Data extracted from a collection
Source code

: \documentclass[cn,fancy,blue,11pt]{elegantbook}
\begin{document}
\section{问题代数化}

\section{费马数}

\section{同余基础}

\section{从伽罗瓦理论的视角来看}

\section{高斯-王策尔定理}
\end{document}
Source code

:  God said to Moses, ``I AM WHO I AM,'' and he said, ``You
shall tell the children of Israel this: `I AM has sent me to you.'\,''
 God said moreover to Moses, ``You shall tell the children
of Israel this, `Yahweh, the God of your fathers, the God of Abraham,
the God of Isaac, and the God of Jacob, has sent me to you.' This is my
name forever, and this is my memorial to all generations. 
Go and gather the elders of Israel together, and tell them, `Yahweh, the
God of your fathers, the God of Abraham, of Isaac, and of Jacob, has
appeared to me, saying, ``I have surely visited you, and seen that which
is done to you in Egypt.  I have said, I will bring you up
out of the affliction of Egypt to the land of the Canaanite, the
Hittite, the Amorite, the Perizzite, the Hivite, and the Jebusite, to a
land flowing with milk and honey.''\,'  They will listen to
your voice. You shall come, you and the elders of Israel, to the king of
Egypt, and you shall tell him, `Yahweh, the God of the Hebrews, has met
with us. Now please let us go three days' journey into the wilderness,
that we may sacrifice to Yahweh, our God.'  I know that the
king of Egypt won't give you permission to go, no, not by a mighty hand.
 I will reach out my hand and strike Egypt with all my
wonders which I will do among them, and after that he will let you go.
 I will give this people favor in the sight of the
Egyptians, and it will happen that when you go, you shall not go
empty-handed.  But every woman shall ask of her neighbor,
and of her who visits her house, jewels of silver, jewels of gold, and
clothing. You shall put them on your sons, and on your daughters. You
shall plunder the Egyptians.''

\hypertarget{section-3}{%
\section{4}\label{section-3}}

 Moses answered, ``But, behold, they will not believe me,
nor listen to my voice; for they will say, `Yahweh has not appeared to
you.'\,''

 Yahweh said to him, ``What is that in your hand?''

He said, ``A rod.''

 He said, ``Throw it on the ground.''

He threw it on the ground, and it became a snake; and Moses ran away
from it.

WORK REQUIRED: Both end lines included, restate word for word the lines above from the line with "land flowing with" to the line with "and of her who", and nothing else.

RESULT FOR THIS EXERCISE:
land flowing with milk and honey.''\,'  They will listen to
your voice. You shall come, you and the elders of Israel, to the king of
Egypt, and you shall tell him, `Yahweh, the God of the Hebrews, has met
with us. Now please let us go three days' journey into the wilderness,
that we may sacrifice to Yahweh, our God.'  I know that the
king of Egypt won't give you permission to go, no, not by a mighty hand.
 I will reach out my hand and strike Egypt with all my
wonders which I will do among them, and after that he will let you go.
 I will give this people favor in the sight of the
Egyptians, and it will happen that when you go, you shall not go
empty-handed.  But every woman shall ask of her neighbor,
and of her who visits her house, jewels of silver, jewels of gold, and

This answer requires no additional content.